21 and a Wakeup . (R, 123 minutes). A disjointed, overlong and unconvincing string of anecdotes centering around the personnel of an Army combat hospital in Vietnam. Amy Acker plays an idealistic nurse who is constantly reprimanded by absurdly hostile officer (Faye Dunaway). Plays like a series of unlikely anecdotes trundled onstage without much relationship to one another. One episode involves an unauthorized trip into Cambodia by a nurse and a civilian journalist; it underwhelms. One and a half stars. Visit the website.

"Cirque de Freak: The Vampire's Assistant". (PG-13, 108 minutes) This movie includes good Vampires, evil Vampanese, a Wolf-Man, a Bearded Lady, a Monkey Girl with a long tail, a Snake Boy, a dwarf with a four-foot forehead and a spider the size of your shoe, and they're all boring as hell. They're in a traveling side show that comes to town and lures two insipid high school kids (Josh Hutcherson and Chris Massoglia) into a war between enemy vampire factions. Unbearable. With Joh C. Reilly, Salma Hayek, Ken Watanabe, Patrick Fugit, and other wasted talents. One star. View the trailer.
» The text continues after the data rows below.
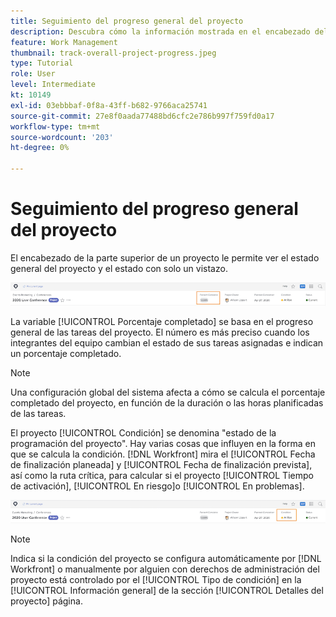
 ```yaml
---
title: Seguimiento del progreso general del proyecto
description: Descubra cómo la información mostrada en el encabezado del proyecto puede ayudarle a realizar un seguimiento del progreso y el estado generales del proyecto.
feature: Work Management
thumbnail: track-overall-project-progress.jpeg
type: Tutorial
role: User
level: Intermediate
kt: 10149
exl-id: 03ebbbaf-0f8a-43ff-b682-9766aca25741
source-git-commit: 27e8f0aada77488bd6cfc2e786b997f759fd0a17
workflow-type: tm+mt
source-wordcount: '203'
ht-degree: 0%

---
```


# Seguimiento del progreso general del proyecto

El encabezado de la parte superior de un proyecto le permite ver el estado general del proyecto y el estado con solo un vistazo.

![Encabezado del proyecto que se muestra [!UICONTROL Porcentaje completado]](assets/planner-fund-percent-complete.png)

La variable [!UICONTROL Porcentaje completado] se basa en el progreso general de las tareas del proyecto. El número es más preciso cuando los integrantes del equipo cambian el estado de sus tareas asignadas e indican un porcentaje completado.

>[!NOTE]
>
>Una configuración global del sistema afecta a cómo se calcula el porcentaje completado del proyecto, en función de la duración o las horas planificadas de las tareas.

El proyecto [!UICONTROL Condición] se denomina &quot;estado de la programación del proyecto&quot;. Hay varias cosas que influyen en la forma en que se calcula la condición. [!DNL Workfront] mira el [!UICONTROL Fecha de finalización planeada] y [!UICONTROL Fecha de finalización prevista], así como la ruta crítica, para calcular si el proyecto [!UICONTROL Tiempo de activación], [!UICONTROL En riesgo]o [!UICONTROL En problemas].

![Encabezado del proyecto que se muestra [!UICONTROL Condición]](assets/planner-fund-condition.png)

>[!NOTE]
>
>Indica si la condición del proyecto se configura automáticamente por [!DNL Workfront] o manualmente por alguien con derechos de administración del proyecto está controlado por el [!UICONTROL Tipo de condición] en la [!UICONTROL Información general] de la sección [!UICONTROL Detalles del proyecto] página.

<!---
learn more urls
Project percent complete overview
Overview of project condition and condition type
--->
"Couples Retreat" (PG-13, 107 minutes). Four troubled couples make a week's retreat to an island paradise where they hope to be healed, which indeed happens, according to ages-old sitcom formulas. This material was old when it was new. The jolly ending is agonizing in its step-by-step obligatory plotting. I didn't care for any of the characters, and that's about how much they seemed to care for one another. Starring Vince Vaughn, Jason Bateman, Faizon Love, Jon Favreau, Malin Akerman, Kristen Bell, Kristin Davis and Kali Hawk. Two stars. View the trailer.

"Fame.". (PG, 90 minutes). A pale retread of the 1980 classic, lacking the power and emotion of the original. A group of hopeful kids enroll in the New York City School of the Performing Arts and struggle through four years to find themselves. Their back stories are shallow, many seem too old and confident, the plot doesn't engage them, and although individual performers like Naturi Naughton sparkle as a classical pianist who wants to sing hip hop, the film is too superficial to make them convincing. Two stars. View the trailer.

"All About Steve". (PG-13, 87 minutes ) Sandra Bullock plays Mary Horowitz, a crossword puzzle constructor who on a blind date falls insanely in love with Steve, a TV news cameraman (Bradley Cooper, from "The Hangover"). The operative word is "insanely." The movie is billed as a comedy but more resembles a perplexing public display of irrational behavior. Seeing her run around as a basket case makes you appreciate Lucille Ball, who could play a dizzy dame and make you like her. One and a half stars. View the trailer.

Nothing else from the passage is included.